Question

A constant torque of 3 Nm is applied to an unloaded motor at rest at time t = 0. The motor reaches a speed of 1,393 rpm in 4 s. Assuming the damping to be negligible, calculate the motor inertia in Nm·s2.

Answer 1

Answer:

The moment of inertia of the motor is 0.0823 Newton-meter-square seconds.

Explanation:

From Newton's Laws of Motion and Principle of Motion of D'Alembert, the net torque of a system ($\tau$), measured in Newton-meters, is:

$\tau = I\cdot \alpha$ (1)

Where:

$I$ - Moment of inertia, measured in Newton-meter-square seconds.

$\alpha$ - Angular acceleration, measured in radians per square second.

If motor have an uniform acceleration, then we can calculate acceleration by this formula:

$\alpha = \frac{\omega - \omega_{o}}{t}$ (2)

Where:

$\omega_{o}$ - Initial angular speed, measured in radians per second.

$\omega$ - Final angular speed, measured in radians per second.

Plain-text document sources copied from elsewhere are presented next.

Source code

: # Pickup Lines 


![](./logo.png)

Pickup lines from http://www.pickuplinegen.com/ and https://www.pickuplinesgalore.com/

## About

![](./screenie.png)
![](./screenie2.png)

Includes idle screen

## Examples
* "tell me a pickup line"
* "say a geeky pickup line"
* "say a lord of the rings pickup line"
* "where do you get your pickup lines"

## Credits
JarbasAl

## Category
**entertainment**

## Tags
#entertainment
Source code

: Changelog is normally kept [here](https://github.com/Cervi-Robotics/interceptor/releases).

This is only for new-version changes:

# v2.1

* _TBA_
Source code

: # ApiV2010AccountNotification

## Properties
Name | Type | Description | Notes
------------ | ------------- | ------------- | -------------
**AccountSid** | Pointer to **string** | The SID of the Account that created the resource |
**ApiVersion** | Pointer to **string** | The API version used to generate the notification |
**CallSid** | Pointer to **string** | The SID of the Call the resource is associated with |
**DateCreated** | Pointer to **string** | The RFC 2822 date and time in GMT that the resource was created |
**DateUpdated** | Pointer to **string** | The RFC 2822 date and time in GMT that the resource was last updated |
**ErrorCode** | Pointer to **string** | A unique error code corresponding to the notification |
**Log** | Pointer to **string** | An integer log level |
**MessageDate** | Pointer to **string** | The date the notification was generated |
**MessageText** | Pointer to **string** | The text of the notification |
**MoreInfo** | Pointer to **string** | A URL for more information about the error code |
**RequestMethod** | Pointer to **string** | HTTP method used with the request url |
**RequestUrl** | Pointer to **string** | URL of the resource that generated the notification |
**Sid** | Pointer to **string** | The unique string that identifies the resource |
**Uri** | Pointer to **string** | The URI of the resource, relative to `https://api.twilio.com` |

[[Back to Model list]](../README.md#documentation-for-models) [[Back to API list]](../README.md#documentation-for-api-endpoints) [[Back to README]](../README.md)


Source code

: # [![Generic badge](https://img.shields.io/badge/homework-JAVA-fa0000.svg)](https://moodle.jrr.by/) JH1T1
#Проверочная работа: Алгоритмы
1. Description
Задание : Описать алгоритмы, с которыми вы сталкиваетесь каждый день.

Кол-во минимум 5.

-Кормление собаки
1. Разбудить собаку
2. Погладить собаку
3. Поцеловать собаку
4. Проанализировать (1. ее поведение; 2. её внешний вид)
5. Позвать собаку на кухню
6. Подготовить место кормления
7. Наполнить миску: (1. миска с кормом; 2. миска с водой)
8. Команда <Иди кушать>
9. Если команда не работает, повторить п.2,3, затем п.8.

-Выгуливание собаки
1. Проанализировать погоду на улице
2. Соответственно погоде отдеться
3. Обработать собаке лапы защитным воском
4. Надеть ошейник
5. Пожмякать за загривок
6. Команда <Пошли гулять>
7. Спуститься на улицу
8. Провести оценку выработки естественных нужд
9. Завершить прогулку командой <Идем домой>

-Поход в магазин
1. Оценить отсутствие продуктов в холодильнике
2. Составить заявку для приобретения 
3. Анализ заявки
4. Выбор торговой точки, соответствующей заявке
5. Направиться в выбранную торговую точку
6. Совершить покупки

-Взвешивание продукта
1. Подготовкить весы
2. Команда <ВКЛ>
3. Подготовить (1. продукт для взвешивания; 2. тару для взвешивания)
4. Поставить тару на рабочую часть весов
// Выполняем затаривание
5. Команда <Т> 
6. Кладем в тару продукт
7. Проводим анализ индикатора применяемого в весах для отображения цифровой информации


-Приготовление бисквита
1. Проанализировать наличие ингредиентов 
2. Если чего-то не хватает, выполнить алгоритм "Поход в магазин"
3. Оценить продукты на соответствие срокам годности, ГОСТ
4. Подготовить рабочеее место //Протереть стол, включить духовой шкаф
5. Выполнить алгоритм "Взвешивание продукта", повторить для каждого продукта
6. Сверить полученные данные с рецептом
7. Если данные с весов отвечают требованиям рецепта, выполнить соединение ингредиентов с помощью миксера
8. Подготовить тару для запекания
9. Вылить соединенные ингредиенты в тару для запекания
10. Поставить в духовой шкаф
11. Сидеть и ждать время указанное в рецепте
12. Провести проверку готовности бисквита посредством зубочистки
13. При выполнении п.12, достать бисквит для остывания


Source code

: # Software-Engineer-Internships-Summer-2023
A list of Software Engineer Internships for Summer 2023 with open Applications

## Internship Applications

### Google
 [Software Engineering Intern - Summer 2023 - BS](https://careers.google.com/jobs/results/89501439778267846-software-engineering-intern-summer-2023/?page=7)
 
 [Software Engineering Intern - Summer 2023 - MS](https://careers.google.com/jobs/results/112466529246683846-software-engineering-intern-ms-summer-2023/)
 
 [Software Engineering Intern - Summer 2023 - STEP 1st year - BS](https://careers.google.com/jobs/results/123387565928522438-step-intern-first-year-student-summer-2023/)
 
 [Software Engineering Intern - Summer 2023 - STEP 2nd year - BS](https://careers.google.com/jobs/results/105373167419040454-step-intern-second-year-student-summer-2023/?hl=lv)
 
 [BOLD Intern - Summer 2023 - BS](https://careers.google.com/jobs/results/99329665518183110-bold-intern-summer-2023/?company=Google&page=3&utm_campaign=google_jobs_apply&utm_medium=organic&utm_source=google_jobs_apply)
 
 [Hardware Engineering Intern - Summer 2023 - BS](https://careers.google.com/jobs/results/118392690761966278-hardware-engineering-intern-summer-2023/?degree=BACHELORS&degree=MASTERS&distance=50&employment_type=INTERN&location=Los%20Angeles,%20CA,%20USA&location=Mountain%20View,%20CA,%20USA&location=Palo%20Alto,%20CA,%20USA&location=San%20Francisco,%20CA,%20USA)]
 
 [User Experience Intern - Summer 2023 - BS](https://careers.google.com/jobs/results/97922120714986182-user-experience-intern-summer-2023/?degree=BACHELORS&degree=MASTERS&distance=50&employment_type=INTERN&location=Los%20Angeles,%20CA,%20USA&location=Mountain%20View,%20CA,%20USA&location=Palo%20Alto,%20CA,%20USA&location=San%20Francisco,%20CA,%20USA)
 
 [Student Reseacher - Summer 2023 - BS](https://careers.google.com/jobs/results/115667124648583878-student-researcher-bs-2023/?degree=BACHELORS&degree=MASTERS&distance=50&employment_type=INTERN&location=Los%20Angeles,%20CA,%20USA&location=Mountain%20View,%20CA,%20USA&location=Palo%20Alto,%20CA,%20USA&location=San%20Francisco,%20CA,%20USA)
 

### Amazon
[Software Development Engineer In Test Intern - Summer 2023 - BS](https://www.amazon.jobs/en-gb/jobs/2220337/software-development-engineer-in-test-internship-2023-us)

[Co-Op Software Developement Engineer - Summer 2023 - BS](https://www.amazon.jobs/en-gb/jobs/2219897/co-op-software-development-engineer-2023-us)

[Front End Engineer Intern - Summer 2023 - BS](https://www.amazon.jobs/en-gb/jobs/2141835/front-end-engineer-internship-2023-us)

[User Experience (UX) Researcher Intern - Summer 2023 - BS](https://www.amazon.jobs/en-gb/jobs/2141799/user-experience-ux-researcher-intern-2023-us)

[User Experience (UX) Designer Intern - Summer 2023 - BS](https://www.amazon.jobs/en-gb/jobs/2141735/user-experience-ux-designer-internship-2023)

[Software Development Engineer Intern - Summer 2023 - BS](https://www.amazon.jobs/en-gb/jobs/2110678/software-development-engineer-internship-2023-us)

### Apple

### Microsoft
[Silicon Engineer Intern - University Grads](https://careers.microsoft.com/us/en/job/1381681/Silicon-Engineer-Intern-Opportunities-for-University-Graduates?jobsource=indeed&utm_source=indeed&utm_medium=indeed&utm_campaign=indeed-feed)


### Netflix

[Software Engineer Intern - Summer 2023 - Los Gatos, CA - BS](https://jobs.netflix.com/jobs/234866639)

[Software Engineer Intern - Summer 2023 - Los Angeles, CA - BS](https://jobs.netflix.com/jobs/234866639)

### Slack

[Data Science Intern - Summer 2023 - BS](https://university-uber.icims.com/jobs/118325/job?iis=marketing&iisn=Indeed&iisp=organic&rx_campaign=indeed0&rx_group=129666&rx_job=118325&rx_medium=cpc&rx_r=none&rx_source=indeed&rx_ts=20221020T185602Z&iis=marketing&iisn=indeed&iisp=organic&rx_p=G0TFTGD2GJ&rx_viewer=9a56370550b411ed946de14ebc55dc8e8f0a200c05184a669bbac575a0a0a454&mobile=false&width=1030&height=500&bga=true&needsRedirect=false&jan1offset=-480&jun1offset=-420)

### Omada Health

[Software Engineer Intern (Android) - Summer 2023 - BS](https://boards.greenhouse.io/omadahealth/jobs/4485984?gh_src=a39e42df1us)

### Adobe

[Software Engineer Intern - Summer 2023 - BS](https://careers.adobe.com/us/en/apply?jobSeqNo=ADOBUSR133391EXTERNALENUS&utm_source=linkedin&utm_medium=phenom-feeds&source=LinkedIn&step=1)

$t$ - Time, measured in seconds.

If we know that $\tau = 3\,N\cdot m$, $\omega_{o} = 0\,\frac{rad}{s }$, $\omega = 145.875\,\frac{rad}{s}$ and $t = 4\,s$, then the moment of inertia of the motor is:

$\alpha = \frac{145.875\,\frac{rad}{s}-0\,\frac{rad}{s}}{4\,s}$

$\alpha = 36.469\,\frac{rad}{s^{2}}$

$I = \frac{\tau}{\alpha}$

$I = \frac{3\,N\cdot m}{36.469\,\frac{rad}{s^{2}} }$

$I = 0.0823\,N\cdot m\cdot s^{2}$

The moment of inertia of the motor is 0.0823 Newton-meter-square seconds.